McCollum struck a bit more diplomatic approach following Monday's loss to Denver. Even so, he couldn't help but allude to the lift home fans provided other teams throughout 2020-21 that wasn't available to the blazers.

"We had a better record on the road than we did at home, and I think not having fans definitely played a factor in that," he said. "Looking at some of the teams, the Utah Jazz had a great season, they've been having 10,000 for basically half the year. Phoenix Suns have had fans. A lot of teams in the South have had fans."

Damian Lillard has also spearheaded the ad hoc charge of getting as many fans as possible back at Moda Center. 

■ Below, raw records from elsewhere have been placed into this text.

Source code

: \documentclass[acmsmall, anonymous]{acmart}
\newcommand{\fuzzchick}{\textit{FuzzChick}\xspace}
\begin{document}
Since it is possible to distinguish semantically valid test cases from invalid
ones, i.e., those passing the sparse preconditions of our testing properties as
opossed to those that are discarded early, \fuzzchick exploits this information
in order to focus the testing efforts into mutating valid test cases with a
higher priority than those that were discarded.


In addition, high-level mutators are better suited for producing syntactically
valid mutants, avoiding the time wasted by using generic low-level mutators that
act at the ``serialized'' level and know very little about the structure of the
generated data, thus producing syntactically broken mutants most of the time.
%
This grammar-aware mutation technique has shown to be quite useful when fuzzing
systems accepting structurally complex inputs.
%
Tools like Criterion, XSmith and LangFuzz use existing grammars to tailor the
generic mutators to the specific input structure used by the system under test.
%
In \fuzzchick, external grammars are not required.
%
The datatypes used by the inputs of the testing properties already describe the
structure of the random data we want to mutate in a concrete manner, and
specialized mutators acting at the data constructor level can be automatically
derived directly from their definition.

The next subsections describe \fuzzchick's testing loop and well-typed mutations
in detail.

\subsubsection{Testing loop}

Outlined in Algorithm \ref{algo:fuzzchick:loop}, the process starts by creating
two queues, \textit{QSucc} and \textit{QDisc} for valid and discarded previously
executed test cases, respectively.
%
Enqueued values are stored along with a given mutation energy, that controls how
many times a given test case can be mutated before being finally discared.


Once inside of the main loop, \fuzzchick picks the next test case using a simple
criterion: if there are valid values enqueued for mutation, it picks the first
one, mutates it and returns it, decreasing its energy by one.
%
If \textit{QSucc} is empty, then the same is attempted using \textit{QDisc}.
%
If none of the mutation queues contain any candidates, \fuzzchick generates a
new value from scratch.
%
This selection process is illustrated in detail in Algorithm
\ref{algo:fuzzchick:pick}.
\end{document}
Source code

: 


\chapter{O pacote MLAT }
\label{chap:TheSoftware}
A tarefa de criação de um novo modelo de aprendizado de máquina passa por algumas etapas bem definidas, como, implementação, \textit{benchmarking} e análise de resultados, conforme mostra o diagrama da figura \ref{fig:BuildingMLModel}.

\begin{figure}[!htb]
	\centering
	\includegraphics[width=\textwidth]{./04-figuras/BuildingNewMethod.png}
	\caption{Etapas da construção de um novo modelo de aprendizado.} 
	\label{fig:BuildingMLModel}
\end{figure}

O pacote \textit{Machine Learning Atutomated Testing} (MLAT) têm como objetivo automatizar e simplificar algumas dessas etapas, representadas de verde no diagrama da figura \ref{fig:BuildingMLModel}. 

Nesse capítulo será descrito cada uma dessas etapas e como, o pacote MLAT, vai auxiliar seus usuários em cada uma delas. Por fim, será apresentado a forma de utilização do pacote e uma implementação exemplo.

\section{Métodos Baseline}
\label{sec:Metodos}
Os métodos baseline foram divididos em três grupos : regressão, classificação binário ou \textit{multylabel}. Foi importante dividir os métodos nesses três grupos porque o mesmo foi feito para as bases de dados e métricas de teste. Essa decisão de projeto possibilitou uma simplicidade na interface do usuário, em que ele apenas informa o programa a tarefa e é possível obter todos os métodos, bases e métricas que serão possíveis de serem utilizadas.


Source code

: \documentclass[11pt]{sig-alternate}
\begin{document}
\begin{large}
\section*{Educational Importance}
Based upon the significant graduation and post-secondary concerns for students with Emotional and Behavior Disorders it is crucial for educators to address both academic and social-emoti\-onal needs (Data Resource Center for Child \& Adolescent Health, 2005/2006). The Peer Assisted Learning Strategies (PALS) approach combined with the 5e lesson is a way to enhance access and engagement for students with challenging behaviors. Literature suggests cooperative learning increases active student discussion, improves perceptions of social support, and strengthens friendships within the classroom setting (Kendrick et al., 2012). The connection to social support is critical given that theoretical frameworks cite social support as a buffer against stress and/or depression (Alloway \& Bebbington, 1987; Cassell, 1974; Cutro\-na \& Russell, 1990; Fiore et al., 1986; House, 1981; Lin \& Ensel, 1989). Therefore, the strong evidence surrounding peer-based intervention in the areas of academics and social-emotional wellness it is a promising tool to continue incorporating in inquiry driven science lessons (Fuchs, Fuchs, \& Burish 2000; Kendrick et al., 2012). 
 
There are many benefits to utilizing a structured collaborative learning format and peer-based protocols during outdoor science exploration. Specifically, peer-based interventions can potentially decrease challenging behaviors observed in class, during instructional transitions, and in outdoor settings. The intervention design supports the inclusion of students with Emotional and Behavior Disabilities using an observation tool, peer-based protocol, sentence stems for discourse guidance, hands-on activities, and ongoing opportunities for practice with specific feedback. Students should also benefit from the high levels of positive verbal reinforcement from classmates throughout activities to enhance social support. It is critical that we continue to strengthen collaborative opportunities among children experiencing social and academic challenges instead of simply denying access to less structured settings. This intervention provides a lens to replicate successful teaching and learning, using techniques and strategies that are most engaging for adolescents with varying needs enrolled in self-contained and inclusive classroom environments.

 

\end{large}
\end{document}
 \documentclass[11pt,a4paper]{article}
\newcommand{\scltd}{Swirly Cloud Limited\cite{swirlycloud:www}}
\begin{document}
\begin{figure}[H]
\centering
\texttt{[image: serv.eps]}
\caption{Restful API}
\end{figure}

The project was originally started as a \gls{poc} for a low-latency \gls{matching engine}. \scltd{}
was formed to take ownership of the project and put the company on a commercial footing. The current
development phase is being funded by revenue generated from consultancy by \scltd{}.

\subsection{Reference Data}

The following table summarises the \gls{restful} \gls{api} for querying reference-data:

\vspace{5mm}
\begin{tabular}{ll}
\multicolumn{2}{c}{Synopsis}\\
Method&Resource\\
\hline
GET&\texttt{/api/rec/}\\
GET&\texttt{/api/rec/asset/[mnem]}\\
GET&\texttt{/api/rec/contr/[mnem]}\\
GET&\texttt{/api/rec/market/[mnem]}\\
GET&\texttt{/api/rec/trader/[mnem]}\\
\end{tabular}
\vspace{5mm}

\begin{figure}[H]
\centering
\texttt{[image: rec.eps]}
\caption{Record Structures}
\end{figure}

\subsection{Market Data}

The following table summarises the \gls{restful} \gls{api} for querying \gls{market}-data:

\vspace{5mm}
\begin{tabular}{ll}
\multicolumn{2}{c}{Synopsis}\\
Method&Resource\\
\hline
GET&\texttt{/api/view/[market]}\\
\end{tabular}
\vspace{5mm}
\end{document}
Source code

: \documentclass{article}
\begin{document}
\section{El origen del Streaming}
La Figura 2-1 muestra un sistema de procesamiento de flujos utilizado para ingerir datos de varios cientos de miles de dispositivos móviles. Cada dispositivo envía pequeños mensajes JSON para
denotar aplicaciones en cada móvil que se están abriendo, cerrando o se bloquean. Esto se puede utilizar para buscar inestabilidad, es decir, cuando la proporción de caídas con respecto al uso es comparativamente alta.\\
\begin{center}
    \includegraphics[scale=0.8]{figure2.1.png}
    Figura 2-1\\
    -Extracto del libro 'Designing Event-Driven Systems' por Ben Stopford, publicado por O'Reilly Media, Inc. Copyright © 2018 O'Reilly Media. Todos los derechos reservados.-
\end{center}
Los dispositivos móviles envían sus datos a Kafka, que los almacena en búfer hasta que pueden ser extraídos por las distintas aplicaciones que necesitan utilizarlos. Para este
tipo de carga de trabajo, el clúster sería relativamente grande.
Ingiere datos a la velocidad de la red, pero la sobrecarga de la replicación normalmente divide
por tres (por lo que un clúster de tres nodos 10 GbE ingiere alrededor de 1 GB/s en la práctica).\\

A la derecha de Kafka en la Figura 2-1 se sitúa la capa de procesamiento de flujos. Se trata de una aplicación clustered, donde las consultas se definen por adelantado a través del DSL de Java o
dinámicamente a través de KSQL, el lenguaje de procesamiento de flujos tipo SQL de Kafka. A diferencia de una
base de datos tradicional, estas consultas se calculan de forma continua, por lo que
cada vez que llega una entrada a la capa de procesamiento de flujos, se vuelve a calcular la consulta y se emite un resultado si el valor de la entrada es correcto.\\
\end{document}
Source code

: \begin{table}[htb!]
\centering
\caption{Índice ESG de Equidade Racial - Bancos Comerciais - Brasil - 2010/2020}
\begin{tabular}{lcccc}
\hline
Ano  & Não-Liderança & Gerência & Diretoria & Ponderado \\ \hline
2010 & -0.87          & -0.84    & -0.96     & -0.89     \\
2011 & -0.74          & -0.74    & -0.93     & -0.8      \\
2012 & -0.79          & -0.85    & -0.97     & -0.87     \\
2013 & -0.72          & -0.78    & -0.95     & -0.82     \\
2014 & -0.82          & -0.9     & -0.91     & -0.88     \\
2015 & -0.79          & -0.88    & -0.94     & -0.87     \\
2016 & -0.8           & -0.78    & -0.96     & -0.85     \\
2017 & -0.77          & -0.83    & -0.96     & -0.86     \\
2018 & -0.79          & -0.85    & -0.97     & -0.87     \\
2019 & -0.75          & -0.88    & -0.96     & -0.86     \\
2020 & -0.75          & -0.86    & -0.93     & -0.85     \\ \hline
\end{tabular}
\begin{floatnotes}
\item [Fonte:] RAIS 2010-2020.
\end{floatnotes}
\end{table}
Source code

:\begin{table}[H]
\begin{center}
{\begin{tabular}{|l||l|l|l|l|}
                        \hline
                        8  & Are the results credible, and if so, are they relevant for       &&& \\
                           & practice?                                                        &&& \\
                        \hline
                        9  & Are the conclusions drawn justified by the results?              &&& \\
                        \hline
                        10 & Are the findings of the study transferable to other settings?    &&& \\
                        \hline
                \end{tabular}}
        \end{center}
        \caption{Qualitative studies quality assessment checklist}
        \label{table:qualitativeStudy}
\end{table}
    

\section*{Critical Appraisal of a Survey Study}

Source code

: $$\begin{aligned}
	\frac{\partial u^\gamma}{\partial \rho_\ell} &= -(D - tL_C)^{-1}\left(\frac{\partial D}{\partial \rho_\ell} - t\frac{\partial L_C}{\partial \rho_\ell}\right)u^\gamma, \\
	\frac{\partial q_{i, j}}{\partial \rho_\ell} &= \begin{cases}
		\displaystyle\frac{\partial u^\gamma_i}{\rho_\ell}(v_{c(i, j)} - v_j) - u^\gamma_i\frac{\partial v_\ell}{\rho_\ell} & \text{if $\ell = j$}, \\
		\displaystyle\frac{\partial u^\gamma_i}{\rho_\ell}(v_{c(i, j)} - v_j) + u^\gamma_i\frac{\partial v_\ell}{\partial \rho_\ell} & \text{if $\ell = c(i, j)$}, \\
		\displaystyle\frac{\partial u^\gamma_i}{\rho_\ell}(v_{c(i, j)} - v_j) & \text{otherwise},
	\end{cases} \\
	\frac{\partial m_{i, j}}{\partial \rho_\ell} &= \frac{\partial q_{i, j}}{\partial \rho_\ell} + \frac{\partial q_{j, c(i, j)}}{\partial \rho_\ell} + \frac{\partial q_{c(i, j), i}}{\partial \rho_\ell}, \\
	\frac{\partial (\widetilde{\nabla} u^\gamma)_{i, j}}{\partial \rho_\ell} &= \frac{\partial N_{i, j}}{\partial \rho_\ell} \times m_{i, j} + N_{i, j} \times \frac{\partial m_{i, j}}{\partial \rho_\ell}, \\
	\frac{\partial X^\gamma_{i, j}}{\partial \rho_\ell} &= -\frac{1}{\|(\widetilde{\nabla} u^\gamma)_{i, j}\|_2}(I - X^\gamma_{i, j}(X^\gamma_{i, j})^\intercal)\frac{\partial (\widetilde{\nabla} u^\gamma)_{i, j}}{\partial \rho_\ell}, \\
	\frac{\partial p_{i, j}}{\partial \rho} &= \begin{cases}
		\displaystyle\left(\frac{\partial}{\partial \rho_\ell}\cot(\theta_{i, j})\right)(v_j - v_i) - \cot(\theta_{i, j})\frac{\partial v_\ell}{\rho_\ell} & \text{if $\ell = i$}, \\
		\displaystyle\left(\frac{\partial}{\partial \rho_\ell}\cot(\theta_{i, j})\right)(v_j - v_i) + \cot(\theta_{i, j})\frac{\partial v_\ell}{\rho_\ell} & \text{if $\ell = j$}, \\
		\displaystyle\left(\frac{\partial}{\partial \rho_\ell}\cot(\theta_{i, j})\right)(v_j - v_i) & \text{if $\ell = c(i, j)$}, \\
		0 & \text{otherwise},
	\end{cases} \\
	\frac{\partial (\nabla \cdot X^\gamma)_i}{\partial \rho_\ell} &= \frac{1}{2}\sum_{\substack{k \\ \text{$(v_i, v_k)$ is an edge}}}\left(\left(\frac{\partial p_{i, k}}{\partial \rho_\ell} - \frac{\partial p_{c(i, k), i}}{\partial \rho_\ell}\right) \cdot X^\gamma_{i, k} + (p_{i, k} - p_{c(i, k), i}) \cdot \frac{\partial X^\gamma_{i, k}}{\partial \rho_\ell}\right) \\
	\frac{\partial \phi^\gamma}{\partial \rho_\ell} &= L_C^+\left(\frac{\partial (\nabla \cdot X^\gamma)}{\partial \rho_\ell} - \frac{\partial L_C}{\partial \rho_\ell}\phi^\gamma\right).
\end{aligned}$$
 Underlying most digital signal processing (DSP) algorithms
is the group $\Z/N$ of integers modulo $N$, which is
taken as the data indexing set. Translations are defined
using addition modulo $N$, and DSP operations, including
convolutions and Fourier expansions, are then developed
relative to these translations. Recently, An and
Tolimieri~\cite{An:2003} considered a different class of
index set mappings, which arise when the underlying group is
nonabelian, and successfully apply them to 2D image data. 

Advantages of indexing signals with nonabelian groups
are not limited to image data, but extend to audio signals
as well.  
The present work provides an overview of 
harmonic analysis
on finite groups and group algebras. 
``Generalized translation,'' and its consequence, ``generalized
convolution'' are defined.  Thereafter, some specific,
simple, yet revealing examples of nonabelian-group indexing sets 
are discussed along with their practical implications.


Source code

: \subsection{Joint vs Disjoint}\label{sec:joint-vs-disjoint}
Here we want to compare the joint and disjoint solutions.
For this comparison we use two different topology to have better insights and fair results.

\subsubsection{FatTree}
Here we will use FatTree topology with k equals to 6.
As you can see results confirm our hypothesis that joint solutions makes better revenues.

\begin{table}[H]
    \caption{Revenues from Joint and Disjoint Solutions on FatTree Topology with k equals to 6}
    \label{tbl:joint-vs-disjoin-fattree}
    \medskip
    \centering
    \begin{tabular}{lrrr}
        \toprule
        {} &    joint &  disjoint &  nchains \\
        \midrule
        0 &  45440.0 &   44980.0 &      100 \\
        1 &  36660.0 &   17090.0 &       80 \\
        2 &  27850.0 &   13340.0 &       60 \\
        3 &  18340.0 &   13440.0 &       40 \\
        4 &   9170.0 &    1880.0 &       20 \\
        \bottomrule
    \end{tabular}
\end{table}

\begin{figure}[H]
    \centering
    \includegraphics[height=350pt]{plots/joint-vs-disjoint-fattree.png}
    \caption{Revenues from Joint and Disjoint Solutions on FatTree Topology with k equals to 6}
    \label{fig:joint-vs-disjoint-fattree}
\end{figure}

He was even broadly credited for fans being permitted to attend the last four home games of the regular season, lamenting on Twitter that the Blazers faced a home-court disadvantage compared to their competition. Less than 48 hours later, Portland announced Moda Center would open to fans for the first time in over a year.

Lillard's criticism, of course, didn't actually factor into the collective decision to allow fans to attend home games. In fact, rates of COVID-19 hospitalizations in Multnomah County came in lower than anticipated, moving the area from "Extreme Risk" level back to "Low Risk" – and easing gathering restrictions that align with those designations.

Similarly, it wasn't mounting pressure from Blazers players and fans that prompted Moda Center to extend its capacity for postseason games. That decision was made as Multnomah County, along with Baker, Curry, Grant and Tillamook counties, join 13 others who will be designated "Low Risk" on Thursday, meeting pre-prescribed rates of hospitalizations or infections.

Lillard still wants to see as many fans as possible at Moda Center. Why? He and his team need the support of "the best fans in the league" more than ever in the postseason.

"Hopefully we can get most of our fans in the building and not be cut short. I know that we one of the lower teams at the bottom, getting the least amount of fans," Lillard said. "We're kind of behind on doing that. Hopefully by the time Game 3 comes that number will be a little bit higher, because we got the best fans in the league. When our fans are in the building and that building is noisy and our fans are into it, we got one of the hardest buildings to win in. It's the playoffs – we're gonna need that."

Game 3 tips off at 7:30 p.m. (PST) on Thursday night.